REQUIRED ACTION: Repeat the listing exactly, line by line, and leave the pictures behind.

EXERCISE MATERIALS:
Segment Open

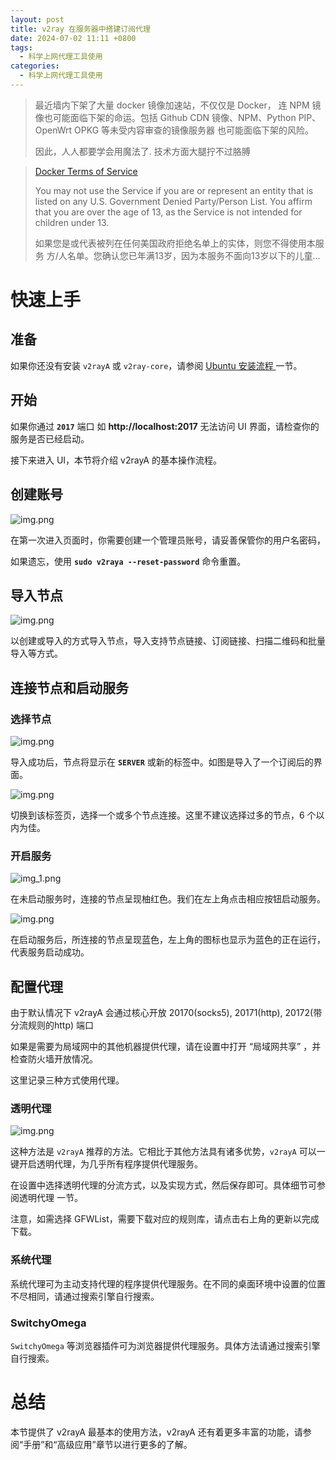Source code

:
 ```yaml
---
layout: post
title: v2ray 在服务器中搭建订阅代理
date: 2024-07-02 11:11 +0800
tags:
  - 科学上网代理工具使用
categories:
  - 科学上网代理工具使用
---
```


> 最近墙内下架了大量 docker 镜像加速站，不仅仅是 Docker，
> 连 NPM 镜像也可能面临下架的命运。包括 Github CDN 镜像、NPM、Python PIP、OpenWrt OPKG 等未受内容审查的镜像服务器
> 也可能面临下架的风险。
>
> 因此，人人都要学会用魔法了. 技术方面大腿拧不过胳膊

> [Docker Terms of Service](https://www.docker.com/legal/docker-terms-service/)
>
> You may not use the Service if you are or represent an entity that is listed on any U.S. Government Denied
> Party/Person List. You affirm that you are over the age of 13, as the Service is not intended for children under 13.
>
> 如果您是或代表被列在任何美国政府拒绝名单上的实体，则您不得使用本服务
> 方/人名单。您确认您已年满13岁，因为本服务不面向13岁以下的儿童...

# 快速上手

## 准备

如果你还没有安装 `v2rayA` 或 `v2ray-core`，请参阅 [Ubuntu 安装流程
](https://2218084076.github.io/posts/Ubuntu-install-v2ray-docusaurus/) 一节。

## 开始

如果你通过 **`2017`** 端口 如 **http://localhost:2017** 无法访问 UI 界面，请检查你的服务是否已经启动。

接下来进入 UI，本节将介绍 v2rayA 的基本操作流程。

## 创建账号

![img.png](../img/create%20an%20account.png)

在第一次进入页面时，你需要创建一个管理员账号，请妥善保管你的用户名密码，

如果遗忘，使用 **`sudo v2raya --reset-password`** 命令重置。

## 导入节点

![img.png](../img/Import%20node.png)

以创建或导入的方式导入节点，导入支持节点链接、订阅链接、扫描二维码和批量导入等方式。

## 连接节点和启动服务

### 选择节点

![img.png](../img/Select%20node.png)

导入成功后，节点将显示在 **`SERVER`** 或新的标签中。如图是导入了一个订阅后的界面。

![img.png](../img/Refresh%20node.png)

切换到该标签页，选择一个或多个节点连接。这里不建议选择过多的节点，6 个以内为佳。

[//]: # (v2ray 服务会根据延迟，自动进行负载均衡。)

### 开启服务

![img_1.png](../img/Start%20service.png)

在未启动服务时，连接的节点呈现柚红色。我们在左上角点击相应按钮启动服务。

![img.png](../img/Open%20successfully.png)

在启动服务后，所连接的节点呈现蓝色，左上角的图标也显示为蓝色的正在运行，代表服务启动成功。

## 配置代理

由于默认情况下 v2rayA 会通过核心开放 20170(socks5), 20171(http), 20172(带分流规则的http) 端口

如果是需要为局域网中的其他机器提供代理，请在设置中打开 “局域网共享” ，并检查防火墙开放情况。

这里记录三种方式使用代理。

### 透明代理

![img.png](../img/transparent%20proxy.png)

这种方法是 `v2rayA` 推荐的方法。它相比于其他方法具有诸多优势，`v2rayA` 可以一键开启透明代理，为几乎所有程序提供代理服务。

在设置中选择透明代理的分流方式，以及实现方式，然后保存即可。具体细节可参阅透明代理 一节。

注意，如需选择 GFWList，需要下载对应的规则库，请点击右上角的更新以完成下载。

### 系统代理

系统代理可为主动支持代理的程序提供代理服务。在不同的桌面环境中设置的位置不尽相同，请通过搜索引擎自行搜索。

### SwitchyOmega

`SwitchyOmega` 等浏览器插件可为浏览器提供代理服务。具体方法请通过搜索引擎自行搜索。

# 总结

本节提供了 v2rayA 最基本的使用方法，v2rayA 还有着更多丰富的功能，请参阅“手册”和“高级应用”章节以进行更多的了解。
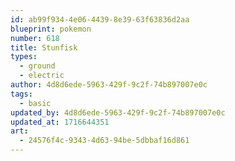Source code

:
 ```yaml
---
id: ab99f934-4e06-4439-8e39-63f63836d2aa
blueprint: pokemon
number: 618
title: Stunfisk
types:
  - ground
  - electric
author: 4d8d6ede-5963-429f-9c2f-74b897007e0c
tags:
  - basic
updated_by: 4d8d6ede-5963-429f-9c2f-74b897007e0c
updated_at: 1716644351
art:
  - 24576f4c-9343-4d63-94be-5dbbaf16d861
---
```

Segment Closed

ANSWER TO THIS EXERCISE:
Source code

:
 ```yaml
---
layout: post
title: v2ray 在服务器中搭建订阅代理
date: 2024-07-02 11:11 +0800
tags:
  - 科学上网代理工具使用
categories:
  - 科学上网代理工具使用
---
```


> 最近墙内下架了大量 docker 镜像加速站，不仅仅是 Docker，
> 连 NPM 镜像也可能面临下架的命运。包括 Github CDN 镜像、NPM、Python PIP、OpenWrt OPKG 等未受内容审查的镜像服务器
> 也可能面临下架的风险。
>
> 因此，人人都要学会用魔法了. 技术方面大腿拧不过胳膊

> [Docker Terms of Service](https://www.docker.com/legal/docker-terms-service/)
>
> You may not use the Service if you are or represent an entity that is listed on any U.S. Government Denied
> Party/Person List. You affirm that you are over the age of 13, as the Service is not intended for children under 13.
>
> 如果您是或代表被列在任何美国政府拒绝名单上的实体，则您不得使用本服务
> 方/人名单。您确认您已年满13岁，因为本服务不面向13岁以下的儿童...

# 快速上手

## 准备

如果你还没有安装 `v2rayA` 或 `v2ray-core`，请参阅 [Ubuntu 安装流程
](https://2218084076.github.io/posts/Ubuntu-install-v2ray-docusaurus/) 一节。

## 开始

如果你通过 **`2017`** 端口 如 **http://localhost:2017** 无法访问 UI 界面，请检查你的服务是否已经启动。

接下来进入 UI，本节将介绍 v2rayA 的基本操作流程。

## 创建账号

![img.png](../img/create%20an%20account.png)

在第一次进入页面时，你需要创建一个管理员账号，请妥善保管你的用户名密码，

如果遗忘，使用 **`sudo v2raya --reset-password`** 命令重置。

## 导入节点

![img.png](../img/Import%20node.png)

以创建或导入的方式导入节点，导入支持节点链接、订阅链接、扫描二维码和批量导入等方式。

## 连接节点和启动服务

### 选择节点

![img.png](../img/Select%20node.png)

导入成功后，节点将显示在 **`SERVER`** 或新的标签中。如图是导入了一个订阅后的界面。

![img.png](../img/Refresh%20node.png)

切换到该标签页，选择一个或多个节点连接。这里不建议选择过多的节点，6 个以内为佳。

[//]: # (v2ray 服务会根据延迟，自动进行负载均衡。)

### 开启服务

![img_1.png](../img/Start%20service.png)

在未启动服务时，连接的节点呈现柚红色。我们在左上角点击相应按钮启动服务。

![img.png](../img/Open%20successfully.png)

在启动服务后，所连接的节点呈现蓝色，左上角的图标也显示为蓝色的正在运行，代表服务启动成功。

## 配置代理

由于默认情况下 v2rayA 会通过核心开放 20170(socks5), 20171(http), 20172(带分流规则的http) 端口

如果是需要为局域网中的其他机器提供代理，请在设置中打开 “局域网共享” ，并检查防火墙开放情况。

这里记录三种方式使用代理。

### 透明代理

![img.png](../img/transparent%20proxy.png)

这种方法是 `v2rayA` 推荐的方法。它相比于其他方法具有诸多优势，`v2rayA` 可以一键开启透明代理，为几乎所有程序提供代理服务。

在设置中选择透明代理的分流方式，以及实现方式，然后保存即可。具体细节可参阅透明代理 一节。

注意，如需选择 GFWList，需要下载对应的规则库，请点击右上角的更新以完成下载。

### 系统代理

系统代理可为主动支持代理的程序提供代理服务。在不同的桌面环境中设置的位置不尽相同，请通过搜索引擎自行搜索。

### SwitchyOmega

`SwitchyOmega` 等浏览器插件可为浏览器提供代理服务。具体方法请通过搜索引擎自行搜索。

# 总结

本节提供了 v2rayA 最基本的使用方法，v2rayA 还有着更多丰富的功能，请参阅“手册”和“高级应用”章节以进行更多的了解。
Source code

:
 ```yaml
---
id: ab99f934-4e06-4439-8e39-63f63836d2aa
blueprint: pokemon
number: 618
title: Stunfisk
types:
  - ground
  - electric
author: 4d8d6ede-5963-429f-9c2f-74b897007e0c
tags:
  - basic
updated_by: 4d8d6ede-5963-429f-9c2f-74b897007e0c
updated_at: 1716644351
art:
  - 24576f4c-9343-4d63-94be-5dbbaf16d861
---
```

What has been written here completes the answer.